トスカーナの風土と時代が求める軽さを表現
雑味のないトマトソースとふわっと軽やかな食感のニョッキは、約16年のイタリア生活の1つの答え。
「ラ・トラットリアッチャ」河合鉄兵
フィレンツェ風ニョッキのラグーソース
「漁師と猟師 ジャガイモのスープ」に使ったのも乾麺のキタッラ。エビと鶏肉の風味が融合したパスタは絶品。ローストしたジャガイモの香ばしさとハーブのきいたスープがよりふくよかな味わいに。
材料 (1人前)
ニョッキ……150g
ラグーソース……150g
ローズマリー……1本
パルミジャーノチーズ、パセリ、E.V.オリーブ油、塩、コショウ……適量
●フィレンツェ風ニョッキ(8人前)
ジャガイモ(男爵)……1㎏
薄力粉……200g
パルメザンパウダー……100g
卵……1個
塩……8g
ナツメグ、コショウ……適量
●ラグーソース(10人前)
牛ひき肉……700g
豚ひき肉……300g
タマネギ……500g
ニンジン、セロリ……各200g
ニンニク……5片
赤ワイン……300ml
フォン・ド・ヴォー……200ml
セージ、ローズマリー……各20g
ローリエ……3枚
ホールトマト(水分含む)……1㎏
塩、コショウ、E.V.オリーブ油……適量
作り方
● ニョッキを作る。
- ジャガイモをゆでで、冷たくなるまで冷ましてマッシャーにかける。
- 1にふるった薄力粉(マッシャーにかけた後のジャガイモの分量の20%が目安)、パルメザンパウダー、卵、塩、コショウ、ナツメグなどを入れて混ぜ合わせる。つながりが悪い場合は少量の薄力粉を加えて調節する。

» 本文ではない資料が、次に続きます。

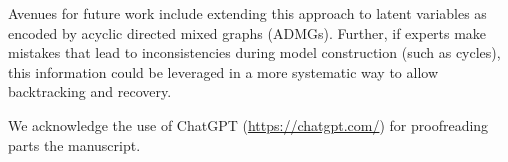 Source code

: \documentclass{uai2025} %
\begin{document}
Avenues for future work include extending this approach to latent variables 
as encoded by acyclic directed mixed graphs (ADMGs). Further, if experts make 
mistakes that lead to inconsistencies during model construction (such as cycles),
this information could be leveraged in a more systematic way to allow backtracking
and recovery.

\begin{acknowledgements} 
	We acknowledge the use of ChatGPT (\url{https://chatgpt.com/}) for
	proofreading parts the manuscript.
\end{acknowledgements}



\newpage


\end{document}
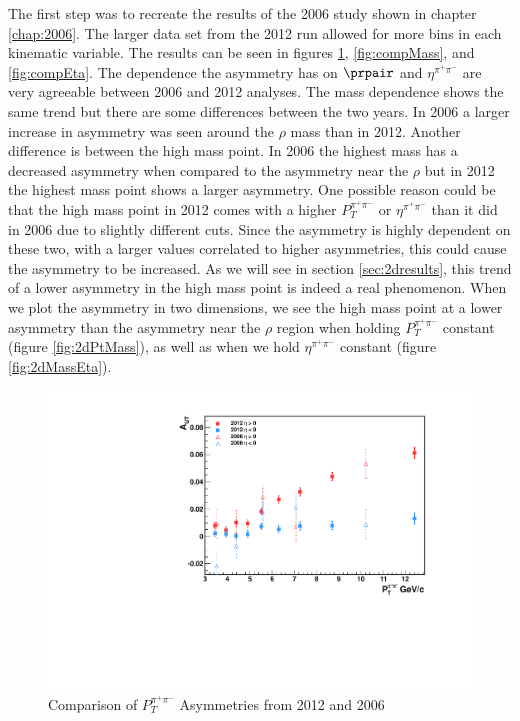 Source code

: \documentclass[abstract = on,listof=totoc, bibliography=totoc]{scrreprt}
\newcommand{\ptpair}{P_{T}^{\pi^+\pi^-}}
\newcommand{\etapair}{\eta^{\pi^+\pi^-}}
\begin{document}
The first step was to recreate the results of the 2006 study shown in chapter \ref{chap:2006}. The larger data set from the 2012 run allowed for more bins in each kinematic variable. The results can be seen in figures  \ref{fig:compPt}, \ref{fig:compMass}, and \ref{fig:compEta}. The dependence the asymmetry has on $\prpair$ and $\etapair$ are very agreeable between 2006 and 2012 analyses. The mass dependence shows the same trend but there are some differences between the two years. In 2006 a larger increase in asymmetry was seen around the $\rho$ mass than in 2012. Another difference is between the high mass point. In 2006 the highest mass has a decreased asymmetry when compared to the asymmetry near the $\rho$ but in 2012 the highest mass point shows a larger asymmetry. One possible reason could be that the high mass point in 2012 comes with a higher $\ptpair$ or $\etapair$ than it did in 2006 due to slightly different cuts. Since the asymmetry is highly dependent on these two, with a larger values correlated to higher asymmetries, this could cause the asymmetry to be increased. As we will see in section \ref{sec:2dresults}, this trend of a lower asymmetry in the high mass point is indeed a real phenomenon. When we plot the asymmetry in two dimensions, we see the high mass point at a lower asymmetry than the asymmetry near the $\rho$ region when holding $\ptpair$ constant (figure \ref{fig:2dPtMass}), as well as when we hold $\etapair$ constant (figure \ref{fig:2dMassEta}).    


\begin{figure}
\begin{center}
\includegraphics[width = .7\textwidth]{asymsHiLoAnselm_Pt_8_24_15}
\caption[$\ptpair$ Asymmetries 2012 and 2006]{Comparison of $\ptpair$ Asymmetries from 2012 and 2006}
\label{fig:compPt}
\end{center}
\end{figure}
\end{document}
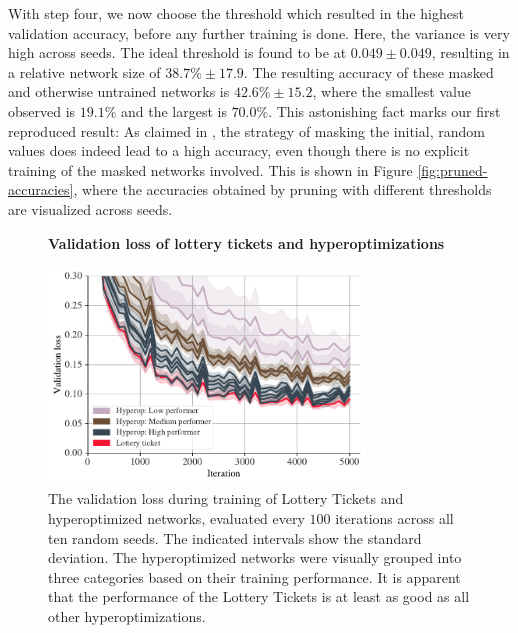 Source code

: \documentclass[12pt,final,twoside]{article}
\theoremstyle{plain}
\theoremstyle{definition}
\theoremstyle{remark}
\theoremstyle{named}
\begin{document}
With step four, we now choose the threshold which resulted in the highest validation accuracy, before any further training is done. Here, the variance is very high across seeds. The ideal threshold is found to be at $0.049 \pm 0.049$, resulting in a relative network size of $38.7\% \pm 17.9$. The resulting accuracy of these masked and otherwise untrained networks is $42.6\% \pm 15.2$, where the smallest value observed is $19.1\%$ and the largest is $70.0\%$. This astonishing fact marks our first reproduced result: As claimed in \cite{supermask}, the strategy of masking the initial, random values does indeed lead to a high accuracy, even though there is no explicit training of the masked networks involved. This is shown in Figure \ref{fig:pruned-accuracies}, where the accuracies obtained by pruning with different thresholds are visualized across seeds.

\begin{figure}[t]
  \centering
  \textbf{Validation loss of lottery tickets and hyperoptimizations}\par\medskip
  \includegraphics[width=0.75\textwidth]{plots/lt-loss.pdf}
  \caption{The validation loss during training of Lottery Tickets and hyperoptimized networks, evaluated every $100$ iterations across all ten random seeds. The indicated intervals show the standard deviation. The hyperoptimized networks were visually grouped into three categories based on their training performance. It is apparent that the performance of the Lottery Tickets is at least as good as all other hyperoptimizations.}
  \label{fig:lt-loss}
\end{figure}
\end{document}
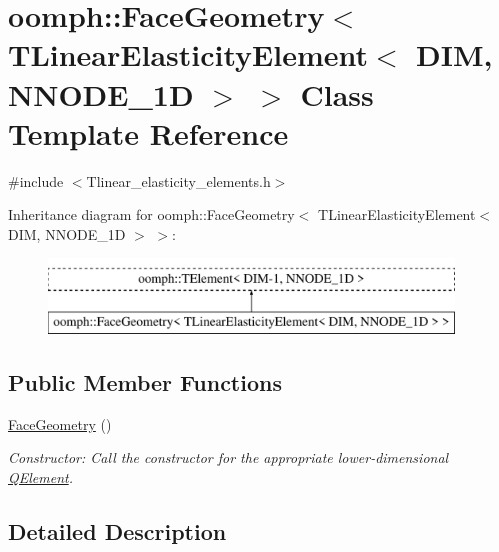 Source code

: \hypertarget{classoomph_1_1FaceGeometry_3_01TLinearElasticityElement_3_01DIM_00_01NNODE__1D_01_4_01_4}{}\section{oomph\+:\+:Face\+Geometry$<$ T\+Linear\+Elasticity\+Element$<$ D\+IM, N\+N\+O\+D\+E\+\_\+1D $>$ $>$ Class Template Reference}
\label{classoomph_1_1FaceGeometry_3_01TLinearElasticityElement_3_01DIM_00_01NNODE__1D_01_4_01_4}


{\ttfamily \#include $<$Tlinear\+\_\+elasticity\+\_\+elements.\+h$>$}

Inheritance diagram for oomph\+:\+:Face\+Geometry$<$ T\+Linear\+Elasticity\+Element$<$ D\+IM, N\+N\+O\+D\+E\+\_\+1D $>$ $>$\+:\begin{figure}[H]
\begin{center}
\leavevmode
\includegraphics[height=2.000000cm]{classoomph_1_1FaceGeometry_3_01TLinearElasticityElement_3_01DIM_00_01NNODE__1D_01_4_01_4}
\end{center}
\end{figure}
\subsection*{Public Member Functions}
\begin{DoxyCompactItemize}
\item 
\hyperlink{classoomph_1_1FaceGeometry_3_01TLinearElasticityElement_3_01DIM_00_01NNODE__1D_01_4_01_4_a94fc7f3850033e0ab5ebcc1208d22b25}{Face\+Geometry} ()
\begin{DoxyCompactList}\small\item\em Constructor\+: Call the constructor for the appropriate lower-\/dimensional \hyperlink{classoomph_1_1QElement}{Q\+Element}. \end{DoxyCompactList}\end{DoxyCompactItemize}


\subsection{Detailed Description}
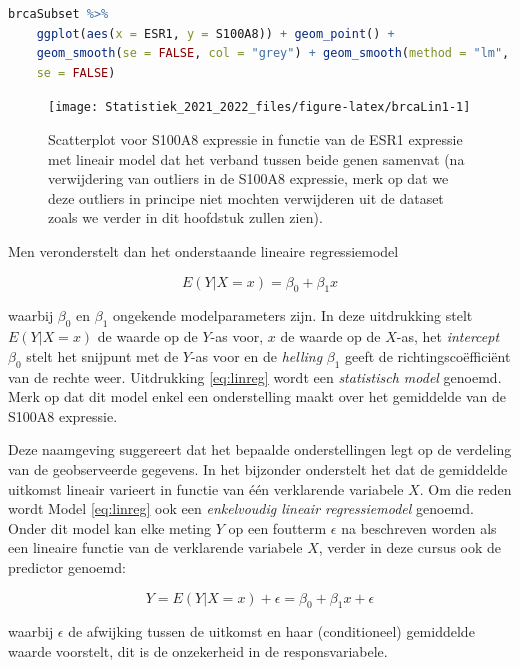 \documentclass[
  12pt,dutch,coursenotes]{book}
\theoremstyle{definition}
\theoremstyle{definition}
\theoremstyle{definition}
\theoremstyle{definition}
\theoremstyle{remark}
\begin{document}
\begin{lstlisting}[language=R]
brcaSubset %>%
    ggplot(aes(x = ESR1, y = S100A8)) + geom_point() +
    geom_smooth(se = FALSE, col = "grey") + geom_smooth(method = "lm",
    se = FALSE)
\end{lstlisting}

\begin{figure}

{\centering \texttt{[image: Statistiek\_2021\_2022\_files/figure-latex/brcaLin1-1]} 

}

\caption{Scatterplot voor S100A8 expressie in functie van de ESR1 expressie met lineair model dat het verband tussen beide genen samenvat (na verwijdering van outliers in de S100A8 expressie, merk op dat we deze outliers in principe niet mochten verwijderen uit de dataset zoals we verder in dit hoofdstuk zullen zien).}\label{fig:brcaLin1}
\end{figure}

Men veronderstelt dan het onderstaande lineaire regressiemodel

\begin{equation}
E(Y|X =x)=\beta_0 + \beta_1 x  \label{eq:linreg}
\end{equation}

waarbij \(\beta_0\) en \(\beta_1\) ongekende modelparameters zijn. In deze uitdrukking
stelt \(E(Y|X=x)\) de waarde op de \(Y\)-as voor, \(x\) de waarde op de \(X\)-as,
het \emph{intercept} \(\beta_0\) stelt het snijpunt met de \(Y\)-as voor en de
\emph{helling} \(\beta_1\) geeft de richtingscoëfficiënt van de rechte weer.
Uitdrukking \eqref{eq:linreg} wordt een \emph{statistisch model} genoemd.
Merk op dat dit model enkel een onderstelling maakt over het gemiddelde van de S100A8 expressie.

Deze naamgeving suggereert dat het bepaalde onderstellingen legt op de
verdeling van de geobserveerde gegevens. In het bijzonder onderstelt het dat
de gemiddelde uitkomst lineair varieert in functie van één verklarende variabele \(X\). Om
die reden wordt Model \eqref{eq:linreg} ook een \emph{enkelvoudig lineair regressiemodel} genoemd.
Onder dit model kan elke meting \(Y\) op een foutterm
\(\epsilon\) na beschreven worden als een lineaire functie van de verklarende
variabele \(X\), verder in deze cursus ook de predictor genoemd:

\[Y=E(Y|X=x)+\epsilon=\beta_0+\beta_1 x+\epsilon\]

waarbij \(\epsilon\) de afwijking tussen de uitkomst en haar (conditioneel)
gemiddelde waarde voorstelt, dit is de onzekerheid in de responsvariabele.
\end{document}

- 少量の打ち粉をしながら、直径1.5㎝ほどの棒状にのばし、1㎝の長さにカットしてバットにならべ急速冷凍する。
● ラグーソースを作る。
- フライパンでひき肉をパラパラになるまでしっかり炒める。
- 鍋にE.V.オリーブ油、みじん切りにしたタマネギ、ニンジン、セロリ、ニンニク、ローリエを入れて弱火でしっかり炒めてソフリットを作っていく。
- 2に1を入れて炒め、塩、コショウで味付けをしたら、赤ワインを入れて少し煮詰める。焦げないように注意しながらしっかりと炒めてコクを出す。

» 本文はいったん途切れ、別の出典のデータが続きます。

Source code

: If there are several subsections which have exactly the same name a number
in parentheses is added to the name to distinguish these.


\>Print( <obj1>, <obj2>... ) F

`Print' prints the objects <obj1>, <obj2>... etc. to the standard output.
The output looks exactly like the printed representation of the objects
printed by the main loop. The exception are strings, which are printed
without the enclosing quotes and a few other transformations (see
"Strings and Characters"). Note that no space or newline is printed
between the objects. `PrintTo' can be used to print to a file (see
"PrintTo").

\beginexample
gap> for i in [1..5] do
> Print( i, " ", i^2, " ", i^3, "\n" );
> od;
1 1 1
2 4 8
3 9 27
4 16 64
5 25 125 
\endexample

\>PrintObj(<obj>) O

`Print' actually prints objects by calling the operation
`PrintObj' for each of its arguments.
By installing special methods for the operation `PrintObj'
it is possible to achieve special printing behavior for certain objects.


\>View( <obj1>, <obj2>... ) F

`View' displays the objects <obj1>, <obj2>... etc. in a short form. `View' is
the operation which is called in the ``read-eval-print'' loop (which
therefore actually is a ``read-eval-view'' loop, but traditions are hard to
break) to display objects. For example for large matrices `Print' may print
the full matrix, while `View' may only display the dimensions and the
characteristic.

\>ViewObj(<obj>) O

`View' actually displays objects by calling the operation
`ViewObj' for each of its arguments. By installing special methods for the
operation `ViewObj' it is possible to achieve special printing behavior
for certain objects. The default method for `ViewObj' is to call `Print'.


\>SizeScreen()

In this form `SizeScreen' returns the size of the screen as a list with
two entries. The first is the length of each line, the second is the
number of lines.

- ホールトマトを液体ごとミキサーにかけたものとみじん切りにしたローズマリー、セージ、フォン・ド・ヴォーを3に加えて弱火で3時間ほど煮る。水分が足りなければ、水を足しながら加熱する。
- ローリエを取り出し、塩、コショウで味をととのえる。
● フィレンツェ風ニョッキのラグーソースを仕上げる。
- 塩分1.5%ほどの湯の中でニョッキをゆでる。
- 鍋にラグーソースとローズマリーを入れて熱し、ゆで上がったらニョッキを入れてからめる。

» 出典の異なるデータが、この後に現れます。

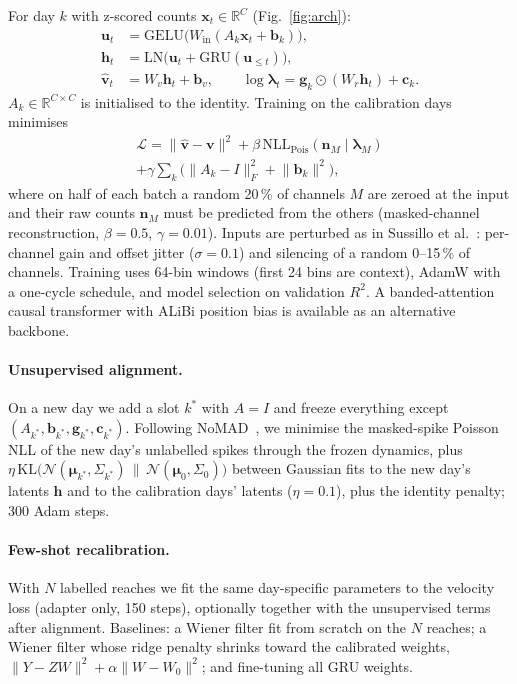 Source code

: \documentclass[10pt,twocolumn]{article}
\begin{document}
For day $k$ with z-scored counts $\mathbf{x}_t\in\mathbb{R}^{C}$ (Fig.~\ref{fig:arch}):
\begin{align}
  \mathbf{u}_t &= \mathrm{GELU}\big(W_{\mathrm{in}}(A_k\mathbf{x}_t + \mathbf{b}_k)\big), \\
  \mathbf{h}_t &= \mathrm{LN}\big(\mathbf{u}_t + \mathrm{GRU}(\mathbf{u}_{\le t})\big), \\
  \hat{\mathbf{v}}_t &= W_v\mathbf{h}_t + \mathbf{b}_v, \qquad
  \log\bm{\lambda}_t = \mathbf{g}_k\odot(W_r\mathbf{h}_t) + \mathbf{c}_k .
\end{align}
$A_k\in\mathbb{R}^{C\times C}$ is initialised to the identity. Training on the calibration
days minimises
\begin{multline}
  \mathcal{L} = \lVert\hat{\mathbf{v}}-\mathbf{v}\rVert^2
  + \beta\,\mathrm{NLL}_{\text{Pois}}\!\left(\mathbf{n}_M \mid \bm\lambda_M\right) \\
  + \gamma\textstyle\sum_k\big(\lVert A_k-I\rVert_F^2+\lVert\mathbf{b}_k\rVert^2\big),
\end{multline}
where on half of each batch a random 20\,\% of channels $M$ are zeroed at the input and their
raw counts $\mathbf{n}_M$ must be predicted from the others (masked-channel reconstruction,
$\beta=0.5$, $\gamma=0.01$). Inputs are perturbed as in Sussillo et al.~\cite{sussillo2016making}:
per-channel gain and offset jitter ($\sigma=0.1$) and silencing of a random 0--15\,\% of
channels. Training uses 64-bin windows (first 24 bins are context), AdamW with a one-cycle
schedule, and model selection on validation $R^2$. A banded-attention causal transformer
with ALiBi position bias is available as an alternative backbone.

\paragraph{Unsupervised alignment.} On a new day we add a slot $k^\ast$ with $A=I$ and
freeze everything except $(A_{k^\ast},\mathbf{b}_{k^\ast},\mathbf{g}_{k^\ast},\mathbf{c}_{k^\ast})$.
Following NoMAD~\cite{karpowicz2025nomad}, we minimise the masked-spike Poisson NLL of the
new day's unlabelled spikes through the frozen dynamics, plus
$\eta\,\mathrm{KL}\big(\mathcal N(\bm\mu_{k^\ast},\Sigma_{k^\ast})\,\|\,\mathcal N(\bm\mu_0,\Sigma_0)\big)$
between Gaussian fits to the new day's latents $\mathbf{h}$ and to the calibration days' latents
($\eta=0.1$), plus the identity penalty; 300 Adam steps.

\paragraph{Few-shot recalibration.} With $N$ labelled reaches we fit the same day-specific
parameters to the velocity loss (adapter only, 150 steps), optionally together with the
unsupervised terms after alignment. Baselines: a Wiener filter fit from scratch on the $N$
reaches; a Wiener filter whose ridge penalty shrinks toward the calibrated weights,
$\lVert Y-ZW\rVert^2+\alpha\lVert W-W_0\rVert^2$; and fine-tuning all GRU weights.
\end{document}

- 2を皿に盛り、適量のパルミジャーノチーズ、パセリ、E.V.オリーブ油、コショウをふる。
ニンニクのきいた
ピリ辛トマトソースのスパゲッティ
「ラ・トラットリアッチャ」の人気メニューの1つ。イタリア産トウガラシの辛味がきいたクセになる味。
材料 (1人前)
スパゲッティ(乾麺)……80g
自家製トマトソース……130g
ニンニク……10g
赤トウガラシ……1~1.5本
パセリ、E.V.オリーブ油、パルミジャーノチーズ……適量
●トマトソース(作りやすい分量)
ホールトマト……2.5kg
タマネギ……大1個
ニンジン、セロリ……各1本
ニンニク、E.V.オリーブ油、塩……適量
作り方
- 自家製トマトソースを作る。鍋にE.V.オリーブ油、ニンニク、適当な大きさに切ったタマネギ、ニンジン、セロリを入れて炒める。ホールトマト、塩を加えて煮込んだら、セロリとニンジンは取り出してミキサーにかける。
- フライパンにE.V.オリーブ油、ニンニク、赤トウガラシを入れて温める。
- 香りが立ってきたら、パセリと自家製トマトソースを入れて加熱し、ゆで上がったスパゲッティを入れてからめる。
- 3を皿に盛り、パルミジャーノチーズ、E.V.オリーブ油をふる。